内容説明
――人間には知ってはならないことがある。
獅子の年、八の月、二十の日。
悪役令嬢と名高き、エイディーア・ドルワーズが公開処刑された。
――――ここに、すべての謎は幕を開ける。
断首される舞台へと歩を進めるエイディーアは誤って、死刑執行人見習いの青年・ユーニヒトの足を踏む。
「お許しくださいね。

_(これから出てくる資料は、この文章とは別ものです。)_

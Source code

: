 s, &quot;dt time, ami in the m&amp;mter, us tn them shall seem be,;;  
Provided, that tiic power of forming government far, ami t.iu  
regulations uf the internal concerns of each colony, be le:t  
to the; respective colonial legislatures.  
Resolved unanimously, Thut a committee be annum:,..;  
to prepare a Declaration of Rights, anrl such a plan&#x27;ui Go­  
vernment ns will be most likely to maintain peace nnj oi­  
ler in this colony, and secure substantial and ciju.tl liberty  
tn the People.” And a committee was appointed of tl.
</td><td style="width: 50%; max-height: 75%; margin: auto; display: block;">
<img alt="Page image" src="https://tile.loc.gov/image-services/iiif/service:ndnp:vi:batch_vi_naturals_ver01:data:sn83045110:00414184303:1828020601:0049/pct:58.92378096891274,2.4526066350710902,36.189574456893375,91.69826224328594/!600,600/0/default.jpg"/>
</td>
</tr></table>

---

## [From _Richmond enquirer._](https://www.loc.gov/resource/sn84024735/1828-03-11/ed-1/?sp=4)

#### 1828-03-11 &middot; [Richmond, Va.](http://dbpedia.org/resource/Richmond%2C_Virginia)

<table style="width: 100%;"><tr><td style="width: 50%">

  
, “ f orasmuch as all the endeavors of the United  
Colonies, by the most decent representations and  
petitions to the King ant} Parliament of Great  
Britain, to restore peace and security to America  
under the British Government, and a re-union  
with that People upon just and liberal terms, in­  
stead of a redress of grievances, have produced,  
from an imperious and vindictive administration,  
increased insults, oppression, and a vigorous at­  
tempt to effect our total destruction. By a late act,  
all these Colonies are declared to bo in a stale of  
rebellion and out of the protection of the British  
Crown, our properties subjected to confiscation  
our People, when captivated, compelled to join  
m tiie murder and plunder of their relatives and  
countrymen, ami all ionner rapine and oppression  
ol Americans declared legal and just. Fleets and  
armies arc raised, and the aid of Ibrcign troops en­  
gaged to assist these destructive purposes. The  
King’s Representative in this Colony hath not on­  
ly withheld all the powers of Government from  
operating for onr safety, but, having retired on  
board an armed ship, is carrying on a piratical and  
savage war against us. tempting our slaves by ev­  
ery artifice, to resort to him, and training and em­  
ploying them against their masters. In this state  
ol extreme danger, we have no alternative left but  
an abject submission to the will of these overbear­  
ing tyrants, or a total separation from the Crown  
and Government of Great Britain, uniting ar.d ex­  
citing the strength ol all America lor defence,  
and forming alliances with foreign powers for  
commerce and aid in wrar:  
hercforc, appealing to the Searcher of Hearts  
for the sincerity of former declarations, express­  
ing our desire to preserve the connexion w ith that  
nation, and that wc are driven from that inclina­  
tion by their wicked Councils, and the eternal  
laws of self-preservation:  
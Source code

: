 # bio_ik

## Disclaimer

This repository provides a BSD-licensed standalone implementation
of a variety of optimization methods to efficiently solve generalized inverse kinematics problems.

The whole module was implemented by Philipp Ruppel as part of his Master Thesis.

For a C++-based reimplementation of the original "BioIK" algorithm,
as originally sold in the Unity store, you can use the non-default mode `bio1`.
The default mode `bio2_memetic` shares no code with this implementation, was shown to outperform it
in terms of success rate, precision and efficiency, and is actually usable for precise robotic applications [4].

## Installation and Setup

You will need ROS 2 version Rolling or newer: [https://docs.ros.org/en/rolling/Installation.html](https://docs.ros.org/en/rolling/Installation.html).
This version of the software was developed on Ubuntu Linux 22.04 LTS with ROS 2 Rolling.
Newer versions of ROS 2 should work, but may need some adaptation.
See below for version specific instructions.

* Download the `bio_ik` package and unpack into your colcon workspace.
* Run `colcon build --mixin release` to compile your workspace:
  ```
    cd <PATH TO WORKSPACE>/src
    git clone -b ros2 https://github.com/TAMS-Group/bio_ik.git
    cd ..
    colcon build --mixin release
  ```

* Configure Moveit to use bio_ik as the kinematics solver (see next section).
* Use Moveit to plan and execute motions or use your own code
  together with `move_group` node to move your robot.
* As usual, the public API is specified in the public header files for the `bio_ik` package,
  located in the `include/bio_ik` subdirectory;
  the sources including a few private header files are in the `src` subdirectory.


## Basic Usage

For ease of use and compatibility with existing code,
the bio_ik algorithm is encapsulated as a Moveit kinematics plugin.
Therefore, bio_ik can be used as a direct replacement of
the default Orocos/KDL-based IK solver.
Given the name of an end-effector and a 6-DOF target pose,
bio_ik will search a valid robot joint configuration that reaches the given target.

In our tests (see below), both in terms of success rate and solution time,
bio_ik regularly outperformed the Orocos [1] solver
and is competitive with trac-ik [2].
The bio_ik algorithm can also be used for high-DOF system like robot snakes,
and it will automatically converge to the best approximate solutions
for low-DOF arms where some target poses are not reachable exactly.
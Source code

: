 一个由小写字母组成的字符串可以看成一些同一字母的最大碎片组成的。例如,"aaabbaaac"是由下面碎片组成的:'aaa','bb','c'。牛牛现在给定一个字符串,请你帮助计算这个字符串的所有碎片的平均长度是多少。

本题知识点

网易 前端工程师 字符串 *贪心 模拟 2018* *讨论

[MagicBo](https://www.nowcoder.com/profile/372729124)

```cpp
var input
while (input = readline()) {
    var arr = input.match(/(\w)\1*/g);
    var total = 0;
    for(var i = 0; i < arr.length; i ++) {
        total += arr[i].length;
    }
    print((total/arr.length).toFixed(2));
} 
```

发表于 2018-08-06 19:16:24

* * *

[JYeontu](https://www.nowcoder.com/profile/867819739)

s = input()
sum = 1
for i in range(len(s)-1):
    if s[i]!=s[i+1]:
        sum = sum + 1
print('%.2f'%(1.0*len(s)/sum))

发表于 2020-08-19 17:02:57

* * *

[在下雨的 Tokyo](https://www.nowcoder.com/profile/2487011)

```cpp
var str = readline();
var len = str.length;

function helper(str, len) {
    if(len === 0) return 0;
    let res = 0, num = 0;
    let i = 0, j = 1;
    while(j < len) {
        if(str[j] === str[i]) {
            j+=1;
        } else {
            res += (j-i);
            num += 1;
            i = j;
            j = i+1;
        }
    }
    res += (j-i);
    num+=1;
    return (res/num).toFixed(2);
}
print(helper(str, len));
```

わざとではないのです」
そう言われたユーニヒトは、普段の罪人たちとは違うものを覚えて、エイディーアを注視する。
そうして、首を落とされる最期の瞬間、彼女は「一輪の銀聖花」とつぶやいた。
悪逆非道の限りを尽くしたと言われる傾国の悪役令嬢の最期に、強烈な違和感を覚えたユーニヒトは、興味本位から彼女が遺した言葉の真意を知るべく、上司へエイディーアの調査許可を申し出るかを迷うが、偶然にも、身分を明かさないとある人物から彼へエイディーアの調査依頼が出たと告げられる。
ユーニヒトは自身の持つ異能――会話をした相手が、その際に一番強く思い出した記憶を共有できる――を使って、生前のエイディーアと深く関わりのあった人間たちと会い、証言を集めていく。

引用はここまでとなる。